Cluster building

23 Jun 2010 Cluster building

With all of Bioteam’s talk about cloud computing, I was a bit surprised to find myself building an honest-to-goodness non-cloud, non-virtual compute cluster a couple of weeks ago. There were wires, blinking lights, whirring fans, circuit breakers, and all sorts of messy real-world details to contend with. The servers were heavy and unwieldy, and I made use of the roll of athletic tape in my cluster-build bag to cover the inevitable nicks and cuts in my fingers that accumulate over a couple of days of slinging metal.

We deployed the first incarnation of this system in 2004. At that time, it was a homogenous system built from single CPU G4 Xserve machines from Apple. I believe that it ran OS X 10.2 Server, installed via NetBoot from a portal that was configured by copying a bootable OS image from a USB drive.

In the ensuing six years, it has been in near constant use as a BLAST farm for the department of environmental engineering at MIT. We’ve upgraded it with each incarnation of the XServe as they came out – and when we ran out of physical space in the co-location facility (hard limit of three racks), we started rolling in new machines by ousting the oldest ones. These old servers moved to a corner of a wet lab to serve as a development cluster.

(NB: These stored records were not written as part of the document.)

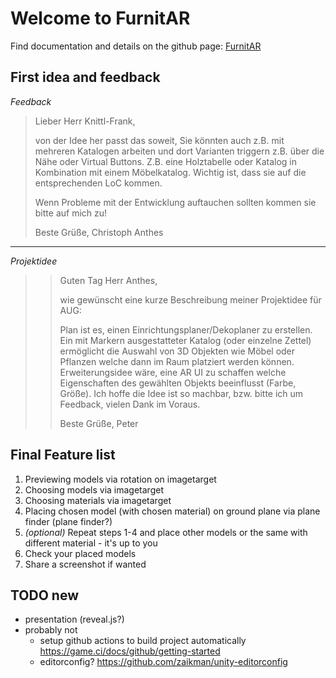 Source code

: # Welcome to FurnitAR

Find documentation and details on the github page: [FurnitAR](https://barokai.github.io/FurnitAR/index.html)
## First idea and feedback

_Feedback_
>Lieber Herr Knittl-Frank,
>
>von der Idee her passt das soweit, Sie könnten auch z.B. mit mehreren Katalogen arbeiten und dort Varianten triggern z.B. über die Nähe oder Virtual Buttons. Z.B. eine Holztabelle oder Katalog in Kombination mit einem Möbelkatalog. Wichtig ist, dass sie auf die entsprechenden LoC kommen.
>
>Wenn Probleme mit der Entwicklung auftauchen sollten kommen sie bitte auf mich zu!
>
>Beste Grüße,
>Christoph Anthes

-----------------------------------------------------------------------
_Projektidee_
>>Guten Tag Herr Anthes,
>>
>>wie gewünscht eine kurze Beschreibung meiner Projektidee für AUG:
>>
>>Plan ist es, einen Einrichtungsplaner/Dekoplaner zu erstellen.
>>Ein mit Markern ausgestatteter Katalog (oder einzelne Zettel) ermöglicht die Auswahl von 3D Objekten wie Möbel oder Pflanzen welche dann im Raum platziert werden können.
>>Erweiterungsidee wäre, eine AR UI zu schaffen welche Eigenschaften des gewählten Objekts beeinflusst (Farbe, Größe).
​
>>Ich hoffe die Idee ist so machbar, bzw. bitte ich um Feedback, vielen Dank im Voraus.
>>
>>Beste Grüße,
>>Peter

## Final Feature list

1) Previewing models via rotation on imagetarget
1) Choosing models via imagetarget
1) Choosing materials via imagetarget
1) Placing chosen model (with chosen material) on ground plane via plane finder (plane finder?)
1) _(optional)_ Repeat steps 1-4 and place other models or the same with different material - it's up to you
1) Check your placed models
1) Share a screenshot if wanted

## TODO new

- presentation (reveal.js?)
- probably not
  - setup github actions to build project automatically <https://game.ci/docs/github/getting-started>
  - editorconfig? <https://github.com/zaikman/unity-editorconfig>
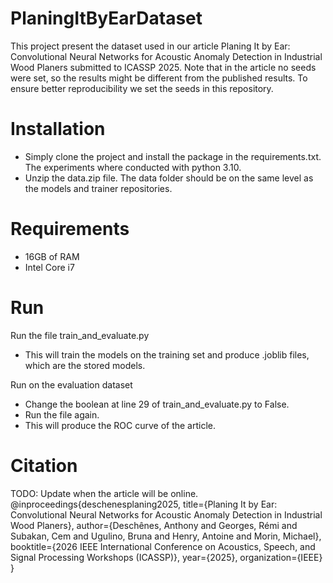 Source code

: # PlaningItByEarDataset
This project present the dataset used in our article Planing It by Ear: Convolutional Neural Networks for Acoustic Anomaly Detection in Industrial Wood Planers submitted to ICASSP 2025. Note that in the article no seeds were set, so the results might be different from the published results. To ensure better reproducibility we set the seeds in this repository.

# Installation
- Simply clone the project and install the package in the requirements.txt. The experiments where conducted with python 3.10.
- Unzip the data.zip file. The data folder should be on the same level as the models and trainer repositories.

# Requirements
- 16GB of RAM
- Intel Core i7

# Run
Run the file train_and_evaluate.py
- This will train the models on the training set and produce .joblib files, which are the stored models.

Run on the evaluation dataset
- Change the boolean at line 29 of train_and_evaluate.py to False.
- Run the file again.
- This will produce the ROC curve of the article.

# Citation
TODO: Update when the article will be online.
@inproceedings{deschenesplaning2025,
  title={Planing It by Ear: Convolutional Neural Networks for Acoustic Anomaly Detection in Industrial Wood Planers},
  author={Deschênes, Anthony and Georges, Rémi and Subakan, Cem and Ugulino, Bruna and Henry, Antoine and Morin, Michael},
  booktitle={2026 IEEE International Conference on Acoustics, Speech, and Signal Processing Workshops (ICASSP)},
  year={2025},
  organization={IEEE}
}
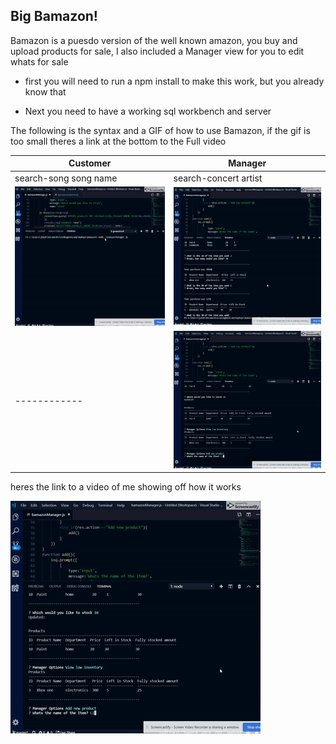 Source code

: ## Big Bamazon!

Bamazon is a puesdo version of the well known amazon, you buy and upload products for sale, I also included 
a Manager view for you to edit whats for sale

 * first you will need to run a npm install to make this work, but you already know that
 
 * Next you need to have a working sql workbench and server
 
The following is the syntax and a GIF of how to use Bamazon, if the gif is too small theres a link at the bottom to the Full video
 
 Customer | Manager  
------------ | ------------- 
search-song song name  | search-concert artist 
![customer gif](/gifs/customer.gif) | ![manager gif](/gifs/manager.gif) 
------------ | ![manager gif](/gifs/manager2.gif) 
 
 
 
 
 


 heres the link to a video of me showing off how it works

[![Watch the video](/gifs/manager2.gif)](https://github.com/Jonathan169/Bamazon/blob/master/gifs/Feb%2028%2C%202019%207_18%20PM.webm)
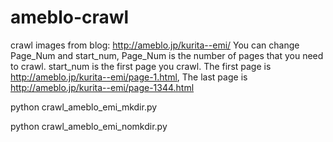 # ameblo-crawl
crawl images from blog: http://ameblo.jp/kurita--emi/
You can change Page_Num and start_num,
Page_Num is the number of pages that you need to crawl.
start_num is the first page you crawl.
The first page is http://ameblo.jp/kurita--emi/page-1.html,
The last page is http://ameblo.jp/kurita--emi/page-1344.html


python crawl_ameblo_emi_mkdir.py 
        
python crawl_ameblo_emi_nomkdir.py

The system is – to some extent – a crazy quilt. It’s cobbled together, running three different major versions of OS X. We’ve been wanting to upgrade the ethernet backplane for about four years now – but somehow it’s never been important enough to actually do. There are separate NFS servers for BLAST databases and home directories. A small pile of scripts integrate with Sun Grid Engine to ensure that data-staging and software updates do not collide with running jobs. On the other hand, this system has cranked out a ridiculous amount of scientific analysis.

I had a blast. At the end of two days of work, I re-enabled the queues and had the satisfaction of watching all the little blue lights spin up almost immediately, indicating that user jobs were flowing out onto the hardware.

It reminds me, to some extent, of Admiral Hyman G. Rickover’s famous 1953 quote, to a congressional hearing, about the difference between “paper” and “real” nuclear reactors:

An academic reactor or reactor plant almost always has the following basic characteristics: (1) It is simple. (2) It is small. (3) It is cheap. (4) It is light. (5) It can be built very quickly. (6) It is very flexible in purpose. (7) Very little development will be required. It will use off-the-shelf components. (8) The reactor is in the study phase. It is not being built now.

On the other hand a practical reactor can be distinguished by the following characteristics: (1) It is being built now. (2) It is behind schedule. (3) It requires an immense amount of development on apparently trivial items. (4) It is very expensive. (5) It takes a long time to build because of its engineering development problems. (6) It is large. (7) It is heavy. (8) It is complicated.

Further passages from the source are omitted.